#### [PROBLEM DETAILS]
Could you retype the lines below, starting at the line holding "testar o github" and stopping at the line holding "## 📘 Manual Methods", inclusive? Copy them exactly and drop the images.

[Collected data]
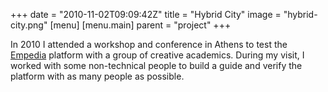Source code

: +++
date = "2010-11-02T09:09:42Z"
title = "Hybrid City"
image = "hybrid-city.png"
[menu]
  [menu.main]
    parent = "project"
+++

In 2010 I attended a workshop and conference in Athens to test the [Empedia](http://cuttlefish.com/empedia) platform with a group of creative academics.  During my visit, I worked with some non-technical people to build a guide and verify the platform with as many people as possible.
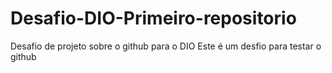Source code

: # Desafio-DIO-Primeiro-repositorio
Desafio de projeto sobre o github para o DIO
Este  é um desfio para testar o github
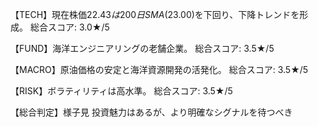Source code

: 【TECH】現在株価$22.43は200日SMA($23.00)を下回り、下降トレンドを形成。
総合スコア: 3.0★/5

【FUND】海洋エンジニアリングの老舗企業。
総合スコア: 3.5★/5

【MACRO】原油価格の安定と海洋資源開発の活発化。
総合スコア: 3.5★/5

【RISK】ボラティリティは高水準。
総合スコア: 3.5★/5

【総合判定】様子見
投資魅力はあるが、より明確なシグナルを待つべき
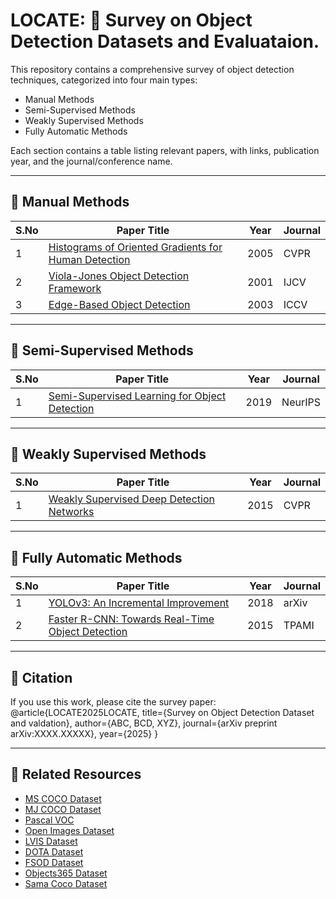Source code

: # LOCATE: 🧠 Survey on Object Detection Datasets and Evaluataion.

This repository contains a comprehensive survey of object detection techniques, categorized into four main types:

- Manual Methods
- Semi-Supervised Methods
- Weakly Supervised Methods
- Fully Automatic Methods

Each section contains a table listing relevant papers, with links, publication year, and the journal/conference name.

---

## 📘 Manual Methods

| S.No | Paper Title                                                                                   | Year | Journal |
| ---- | --------------------------------------------------------------------------------------------- | ---- | ------- |
| 1    | [Histograms of Oriented Gradients for Human Detection](https://doi.org/10.1109/CVPR.2005.177) | 2005 | CVPR    |
| 2    | [Viola-Jones Object Detection Framework](https://doi.org/10.1109/IJCV.2001.990517)            | 2001 | IJCV    |
| 3    | [Edge-Based Object Detection](https://example.com)                                            | 2003 | ICCV    |

---

## 🔄 Semi-Supervised Methods

| S.No | Paper Title                                                          | Year | Journal |
| ---- | -------------------------------------------------------------------- | ---- | ------- |
| 1    | [Semi-Supervised Learning for Object Detection](https://example.com) | 2019 | NeurIPS |

---

## 🧩 Weakly Supervised Methods

| S.No | Paper Title                                                      | Year | Journal |
| ---- | ---------------------------------------------------------------- | ---- | ------- |
| 1    | [Weakly Supervised Deep Detection Networks](https://example.com) | 2015 | CVPR    |

---

## 🤖 Fully Automatic Methods

| S.No | Paper Title                                                                                    | Year | Journal |
| ---- | ---------------------------------------------------------------------------------------------- | ---- | ------- |
| 1    | [YOLOv3: An Incremental Improvement](https://arxiv.org/abs/1804.02767)                         | 2018 | arXiv   |
| 2    | [Faster R-CNN: Towards Real-Time Object Detection](https://doi.org/10.1109/TPAMI.2016.2577031) | 2015 | TPAMI   |

---

## 📄 Citation

If you use this work, please cite the survey paper:
@article{LOCATE2025LOCATE,
title={Survey on Object Detection Dataset and valdation},
author={ABC, BCD, XYZ},
journal={arXiv preprint arXiv:XXXX.XXXXX},
year={2025}
}

---

## 🔗 Related Resources

- [MS COCO Dataset](https://cocodataset.org/)
- [MJ COCO Dataset](https://www.kaggle.com/datasets/mjcoco2025/mj-coco-2025/data)
- [Pascal VOC](http://host.robots.ox.ac.uk/pascal/VOC/)
- [Open Images Dataset](https://storage.googleapis.com/openimages/web/index.html)
- [LVIS Dataset](https://www.lvisdataset.org/)
- [DOTA Dataset](https://captain-whu.github.io/DOTA/index.html)
- [FSOD Dataset](https://github.com/fanq15/Few-Shot-Object-Detection-Dataset?tab=readme-ov-file)
- [Objects365 Dataset](https://www.objects365.org/overview.html)
- [Sama Coco Dataset](https://www.sama.com/sama-coco-dataset)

#### [REPLY]
Este  é um desfio para testar o github
Source code

: 【TECH】現在株価$22.43は200日SMA($23.00)を下回り、下降トレンドを形成。
総合スコア: 3.0★/5

【FUND】海洋エンジニアリングの老舗企業。
総合スコア: 3.5★/5

【MACRO】原油価格の安定と海洋資源開発の活発化。
総合スコア: 3.5★/5

【RISK】ボラティリティは高水準。
総合スコア: 3.5★/5

【総合判定】様子見
投資魅力はあるが、より明確なシグナルを待つべき
Source code

: # LOCATE: 🧠 Survey on Object Detection Datasets and Evaluataion.

This repository contains a comprehensive survey of object detection techniques, categorized into four main types:

- Manual Methods
- Semi-Supervised Methods
- Weakly Supervised Methods
- Fully Automatic Methods

Each section contains a table listing relevant papers, with links, publication year, and the journal/conference name.

---

## 📘 Manual Methods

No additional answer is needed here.